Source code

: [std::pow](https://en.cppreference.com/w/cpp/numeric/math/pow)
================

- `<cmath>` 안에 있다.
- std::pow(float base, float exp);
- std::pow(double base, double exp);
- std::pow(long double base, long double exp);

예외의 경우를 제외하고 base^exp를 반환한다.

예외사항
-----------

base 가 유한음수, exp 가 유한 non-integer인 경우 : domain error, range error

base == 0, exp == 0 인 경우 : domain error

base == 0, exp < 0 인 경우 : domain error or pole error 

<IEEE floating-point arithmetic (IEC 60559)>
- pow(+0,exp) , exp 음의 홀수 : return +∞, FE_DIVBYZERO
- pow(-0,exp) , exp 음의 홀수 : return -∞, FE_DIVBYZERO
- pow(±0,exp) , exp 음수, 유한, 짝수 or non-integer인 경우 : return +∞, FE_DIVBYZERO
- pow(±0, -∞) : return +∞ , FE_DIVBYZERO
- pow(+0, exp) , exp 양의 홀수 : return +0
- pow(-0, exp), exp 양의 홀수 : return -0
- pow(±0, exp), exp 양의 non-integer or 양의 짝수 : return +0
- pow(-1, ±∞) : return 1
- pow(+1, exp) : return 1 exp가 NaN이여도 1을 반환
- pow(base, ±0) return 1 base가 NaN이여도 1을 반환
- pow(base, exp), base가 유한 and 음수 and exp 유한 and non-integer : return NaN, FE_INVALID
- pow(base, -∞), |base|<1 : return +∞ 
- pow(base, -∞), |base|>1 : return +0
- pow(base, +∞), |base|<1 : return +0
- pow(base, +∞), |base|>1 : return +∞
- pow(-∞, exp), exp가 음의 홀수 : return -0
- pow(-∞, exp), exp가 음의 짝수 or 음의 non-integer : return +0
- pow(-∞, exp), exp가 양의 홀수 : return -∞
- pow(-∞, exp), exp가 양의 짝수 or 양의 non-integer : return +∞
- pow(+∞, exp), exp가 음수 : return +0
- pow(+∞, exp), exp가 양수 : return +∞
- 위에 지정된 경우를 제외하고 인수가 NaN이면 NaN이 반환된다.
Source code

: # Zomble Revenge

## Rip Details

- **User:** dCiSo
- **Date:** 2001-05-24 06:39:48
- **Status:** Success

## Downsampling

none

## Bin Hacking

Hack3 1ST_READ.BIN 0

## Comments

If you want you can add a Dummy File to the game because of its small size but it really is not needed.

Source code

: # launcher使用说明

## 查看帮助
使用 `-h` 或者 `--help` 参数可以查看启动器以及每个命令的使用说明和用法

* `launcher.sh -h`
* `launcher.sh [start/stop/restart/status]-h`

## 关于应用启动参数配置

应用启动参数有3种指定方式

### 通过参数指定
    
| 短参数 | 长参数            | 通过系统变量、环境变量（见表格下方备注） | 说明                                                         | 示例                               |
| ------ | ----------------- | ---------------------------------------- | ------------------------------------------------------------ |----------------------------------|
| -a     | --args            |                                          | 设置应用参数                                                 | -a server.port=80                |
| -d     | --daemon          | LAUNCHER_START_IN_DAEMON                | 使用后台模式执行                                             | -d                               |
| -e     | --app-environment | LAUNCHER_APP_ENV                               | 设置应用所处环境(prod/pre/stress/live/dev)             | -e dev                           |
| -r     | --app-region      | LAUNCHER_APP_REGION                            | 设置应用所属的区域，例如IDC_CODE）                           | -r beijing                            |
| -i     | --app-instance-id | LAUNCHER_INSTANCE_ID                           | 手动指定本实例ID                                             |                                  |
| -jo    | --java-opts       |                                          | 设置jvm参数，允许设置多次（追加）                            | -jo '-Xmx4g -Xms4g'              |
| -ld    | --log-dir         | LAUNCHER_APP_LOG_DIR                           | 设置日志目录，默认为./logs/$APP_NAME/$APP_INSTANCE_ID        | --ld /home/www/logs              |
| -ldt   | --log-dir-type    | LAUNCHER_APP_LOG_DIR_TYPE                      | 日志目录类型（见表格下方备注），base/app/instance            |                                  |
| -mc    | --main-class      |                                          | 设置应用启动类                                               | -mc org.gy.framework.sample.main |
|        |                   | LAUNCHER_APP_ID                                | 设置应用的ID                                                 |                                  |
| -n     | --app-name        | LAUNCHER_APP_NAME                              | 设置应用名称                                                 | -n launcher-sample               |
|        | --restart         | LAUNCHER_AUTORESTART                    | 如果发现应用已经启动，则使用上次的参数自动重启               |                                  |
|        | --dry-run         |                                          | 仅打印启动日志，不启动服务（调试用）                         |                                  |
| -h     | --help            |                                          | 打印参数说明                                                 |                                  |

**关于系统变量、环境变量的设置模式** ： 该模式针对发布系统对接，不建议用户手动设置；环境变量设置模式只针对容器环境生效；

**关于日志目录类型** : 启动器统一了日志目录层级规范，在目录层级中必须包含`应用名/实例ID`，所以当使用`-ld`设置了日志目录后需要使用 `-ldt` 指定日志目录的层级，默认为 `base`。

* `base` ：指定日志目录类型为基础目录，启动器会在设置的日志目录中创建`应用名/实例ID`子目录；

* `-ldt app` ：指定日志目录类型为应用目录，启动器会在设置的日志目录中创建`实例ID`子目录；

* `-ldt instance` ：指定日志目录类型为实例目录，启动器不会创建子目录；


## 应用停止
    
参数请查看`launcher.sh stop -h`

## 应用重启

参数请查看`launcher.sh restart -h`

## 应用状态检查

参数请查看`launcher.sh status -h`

+++

● **What to work on**: All that is wanted is a faithful reproduction of the line above with "--app-instance-id | LAUNCHER_INSTANCE_ID", the line with "-jo '-Xmx4g -Xms4g'", and every line in between.

● **Written solution**:
| -i     | --app-instance-id | LAUNCHER_INSTANCE_ID                           | 手动指定本实例ID                                             |                                  |
| -jo    | --java-opts       |                                          | 设置jvm参数，允许设置多次（追加）                            | -jo '-Xmx4g -Xms4g'              |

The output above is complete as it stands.